Your car’s engine is like an air pump
If you can picture it, your car’s engine is basically a glorified air pump in that it draws in the ambient outside air via the intake system, combines it with fuel, combusts the air/fuel mixture inside the engine, and then pumps it out via the exhaust system. Of course, that’s the most simplified definition of how an engine works, but the point is that if you drive a car at high altitude, the air will be thinner and your car will lose power since the air is less dense.
How much horsepower do you lose at high elevation?
Since thinner air can lead to sluggish engine performance, you might be wondering just how much horsepower an engine can stand to lose as you drive up a mountain. Generally speaking, you can expect a car to lose around three horsepower for every 1,000 feet you climb. That means that your car could lose around 20 percent of its horsepower if you were to drive from sea level and up a mountain like Big Bear, which has an elevation of 6,750 feet.
However, considering there is a number of different engine sizes and configurations, it’s possible that some engines may lose more power than others. Also, if you happen to have an older, carbureted car, then it could have a harder time compensating for the thinner air due to the mechanical setup as opposed to the more sophisticated electronic fuel injection system found in newer cars.
Do turbocharged engines lose power at high elevation?

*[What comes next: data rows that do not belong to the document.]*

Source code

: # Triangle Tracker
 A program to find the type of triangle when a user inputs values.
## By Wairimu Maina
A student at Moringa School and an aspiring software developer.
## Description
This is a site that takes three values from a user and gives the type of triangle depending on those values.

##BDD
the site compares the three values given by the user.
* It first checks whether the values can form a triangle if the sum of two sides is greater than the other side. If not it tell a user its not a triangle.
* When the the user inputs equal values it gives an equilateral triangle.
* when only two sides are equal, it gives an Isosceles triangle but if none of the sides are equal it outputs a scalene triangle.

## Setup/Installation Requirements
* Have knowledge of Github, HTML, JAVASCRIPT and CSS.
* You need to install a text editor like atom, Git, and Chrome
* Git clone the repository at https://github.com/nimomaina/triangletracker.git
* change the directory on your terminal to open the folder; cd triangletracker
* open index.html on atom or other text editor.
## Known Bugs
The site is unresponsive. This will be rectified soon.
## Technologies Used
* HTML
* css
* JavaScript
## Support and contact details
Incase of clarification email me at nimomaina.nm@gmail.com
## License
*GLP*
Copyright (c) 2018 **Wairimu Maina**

While naturally aspirated cars do lose power as the elevation increases, the same cannot be said for turbocharged cars. According to Garrett, using a turbocharger is an efficient way of minimizing your car’s power loss at a high elevation because turbochargers compress more air into the engine’s cylinders, which in turn makes up for the lower air density.

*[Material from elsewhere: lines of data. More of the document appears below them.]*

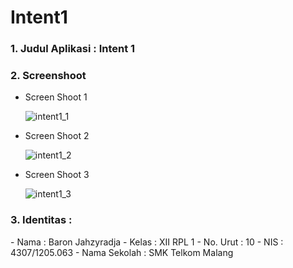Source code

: # Intent1

<h3>1. Judul Aplikasi : Intent 1</h3>
<h3>2. Screenshoot </h3>

- Screen Shoot 1

  ![intent1_1](https://cloud.githubusercontent.com/assets/22133450/19218193/d7f0a288-8e1d-11e6-9665-eec5b6b84b5c.png)

- Screen Shoot 2

  ![intent1_2](https://cloud.githubusercontent.com/assets/22133450/19218194/d83d3508-8e1d-11e6-937c-23d50319c4a8.png)

- Screen Shoot 3

  ![intent1_3](https://cloud.githubusercontent.com/assets/22133450/19218195/d89b77da-8e1d-11e6-9942-c447b769d0d6.png)

<h3>3. Identitas : </h3>
- Nama : Baron Jahzyradja
- Kelas : XII RPL 1
- No. Urut : 10
- NIS : 4307/1205.063
- Nama Sekolah : SMK Telkom Malang
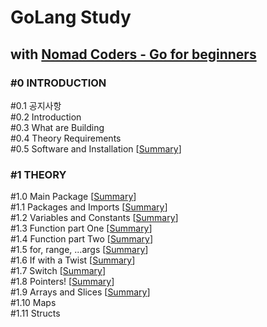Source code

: # GoLang Study
## with [Nomad Coders - Go for beginners](https://nomadcoders.co/go-for-beginners "쉽고 빠른 Go 시작하기")


### #0 INTRODUCTION
#0.1 공지사항<br/>
#0.2 Introduction<br/>
#0.3 What are Building<br/>
#0.4 Theory Requirements<br/>
#0.5 Software and Installation [[Summary](https://github.com/ningpop/GoLang-Study/blob/master/Summary/%230_INTRODUCTION/%230.5_Software_and_Installation.md)]<br/>

### #1 THEORY
#1.0 Main Package [[Summary](https://github.com/ningpop/GoLang-Study/blob/master/Summary/%231_THEORY/%231.0_Main_Package.md)]<br/>
#1.1 Packages and Imports [[Summary](https://github.com/ningpop/GoLang-Study/blob/master/Summary/%231_THEORY/%231.1_Packages_and_Imports.md)]<br/>
#1.2 Variables and Constants [[Summary](https://github.com/ningpop/GoLang-Study/blob/master/Summary/%231_THEORY/%231.2_Variables_and_Constants.md)]<br/>
#1.3 Function part One [[Summary](https://github.com/ningpop/GoLang-Study/blob/master/Summary/%231_THEORY/%231.3_Functions_part_One.md)]<br/>
#1.4 Function part Two [[Summary](https://github.com/ningpop/GoLang-Study/blob/master/Summary/%231_THEORY/%231.4_Functions_part_Two.md)]<br/>
#1.5 for, range, ...args [[Summary](https://github.com/ningpop/GoLang-Study/blob/master/Summary/%231_THEORY/%231.5_for,_range,_...args.md)]<br/>
#1.6 If with a Twist [[Summary](https://github.com/ningpop/GoLang-Study/blob/master/Summary/%231_THEORY/%231.6_If_with_a_Twist.md)]<br/>
#1.7 Switch [[Summary](https://github.com/ningpop/GoLang-Study/blob/master/Summary/%231_THEORY/%231.7_Switch.md)]<br/>
#1.8 Pointers! [[Summary](https://github.com/ningpop/GoLang-Study/blob/master/Summary/%231_THEORY/%231.8_Pointers!.md)]<br/>
#1.9 Arrays and Slices [[Summary](https://github.com/ningpop/GoLang-Study/blob/master/Summary/%231_THEORY/%231.9_Arrays_and_Slices.md)]<br/>
#1.10 Maps<br/>
#1.11 Structs<br/>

The Pike’s Peak Hill Climb, which is an annual race in which the cars start 9,000 feet of elevation and climb their way up the 12.42-mile course up to 14,115 feet, is a great example. As you can imagine, most, if not all of the cars use turbochargers to provide ample power from start to finish as they are all tuned to create the same type of power as the elevation increases.
We actually experienced this first hand when driving the 2020 Honda Civic Type R up Pike’s Peak on a leisurely weekend. As we snaked our way up the hill, we didn’t notice any power drop at all when hammering on the throttle in the straightaways. It was an amazing phenomenon to experience, as driving a 300 horsepower all way up to the top was just as easy as driving to the grocery store down the street.